Molina Healthcare's 2026 Outlook: Stock Decline and Medicare Changes
Molina Healthcare, headquartered in Long Beach, California, has revealed its 2026 projections, which fall short of industry expectations, leading to a steep decline in its stock value. The company plans to discontinue its traditional Medicare Advantage Part D offerings by 2027, which contributes to these projections. The healthcare sector, especially insurers, faces rising medical costs due to increased demand for behavioral health services and specialty pharmaceuticals within government-supported healthcare plans.
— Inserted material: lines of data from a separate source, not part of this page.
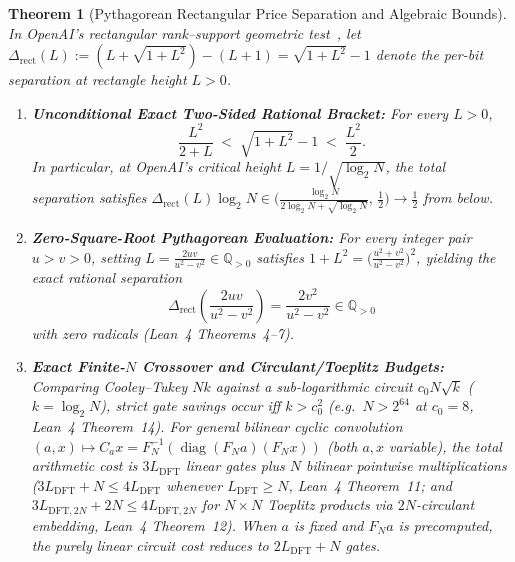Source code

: \documentclass[11pt,a4paper]{article}
\newtheorem{theorem}{Theorem}[section]
\theoremstyle{definition}
\theoremstyle{remark}
\newcommand{\QQ}{\mathbb{Q}}
\newcommand{\diag}{\operatorname{diag}}
\begin{document}
\begin{theorem}[Pythagorean Rectangular Price Separation and Algebraic Bounds]\label{thm:pyth}
In OpenAI's rectangular rank--support geometric test~\cite{openai2026dft}, let $\Delta_{\mathrm{rect}}(L) := (L + \sqrt{1+L^2}) - (L+1) = \sqrt{1+L^2} - 1$ denote the per-bit separation at rectangle height $L > 0$.
\begin{enumerate}[leftmargin=1.8em,itemsep=2pt]
  \item \textbf{Unconditional Exact Two-Sided Rational Bracket:} For every $L > 0$,
  \begin{equation}\label{eq:rect-bracket}
    \frac{L^2}{2 + L} \;<\; \sqrt{1 + L^2} - 1 \;<\; \frac{L^2}{2}.
  \end{equation}
  In particular, at OpenAI's critical height $L = 1/\sqrt{\log_2 N}$, the total separation satisfies $\Delta_{\mathrm{rect}}(L)\log_2 N \in \bigl(\frac{\log_2 N}{2\log_2 N + \sqrt{\log_2 N}},\, \frac{1}{2}\bigr) \to \frac{1}{2}$ from below.
  \item \textbf{Zero-Square-Root Pythagorean Evaluation:} For every integer pair $u > v > 0$, setting $L = \frac{2uv}{u^2 - v^2} \in \QQ_{>0}$ satisfies $1 + L^2 = \bigl(\frac{u^2 + v^2}{u^2 - v^2}\bigr)^2$, yielding the exact rational separation
  \begin{equation}\label{eq:pyth-exact}
    \Delta_{\mathrm{rect}}\!\left(\frac{2uv}{u^2 - v^2}\right) = \frac{2 v^2}{u^2 - v^2} \in \QQ_{>0}
  \end{equation}
  with zero radicals (Lean~4 Theorems~4--7).
  \item \textbf{Exact Finite-$N$ Crossover and Circulant/Toeplitz Budgets:} Comparing Cooley--Tukey $N k$ against a sub-logarithmic circuit $c_0 N \sqrt{k}$ ($k = \log_2 N$), strict gate savings occur iff $k > c_0^2$ (e.g.\ $N > 2^{64}$ at $c_0 = 8$, Lean~4 Theorem~14). For general bilinear cyclic convolution $(a, x) \mapsto C_a x = F_N^{-1}(\diag(F_N a)(F_N x))$ (both $a, x$ variable), the total arithmetic cost is $3 L_{\mathrm{DFT}}$ linear gates plus $N$ bilinear pointwise multiplications ($3 L_{\mathrm{DFT}} + N \le 4 L_{\mathrm{DFT}}$ whenever $L_{\mathrm{DFT}} \ge N$, Lean~4 Theorem~11; and $3 L_{\mathrm{DFT}, 2N} + 2N \le 4 L_{\mathrm{DFT}, 2N}$ for $N\times N$ Toeplitz products via $2N$-circulant embedding, Lean~4 Theorem~12). When $a$ is fixed and $F_N a$ is precomputed, the purely linear circuit cost reduces to $2 L_{\mathrm{DFT}} + N$ gates.
\end{enumerate}
\end{theorem}
\end{document}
The company's forecasted adjusted earnings stand at a minimum of $5 per share for 2026, a notable decrease from the analyst consensus of $13.76, according to LSEG data. This announcement led to significant share price declines in extended trading sessions for other key players in the industry, such as Centene, UnitedHealth, Humana, and Elevance Health. Chief Executive Officer Joseph Zubretsky highlighted that the new Florida CMS Medicaid contract and underperformance in the Medicare Advantage Part D segment are major factors impacting profitability.
Molina's revenue projections include a premium income estimate of about $42.2 billion for 2026, which is nearly 2% lower than 2025 and falls short of the analyst prediction of $45.46 billion. The expected medical cost ratio is predicted to rise to 92.6%, contrasting with an anticipated 89.78%. The total expected revenue for 2026 stands at roughly $44.5 billion, below the projected $46.55 billion. Moreover, for the fourth quarter ending December 31, the company reported an adjusted loss of $2.75 per share, missing the expected profit of 33 cents per share. Despite these challenges, Zubretsky maintains optimism about maintaining positive pre-tax margins in Medicaid amidst the current financial challenges seen as a low point for industry margins.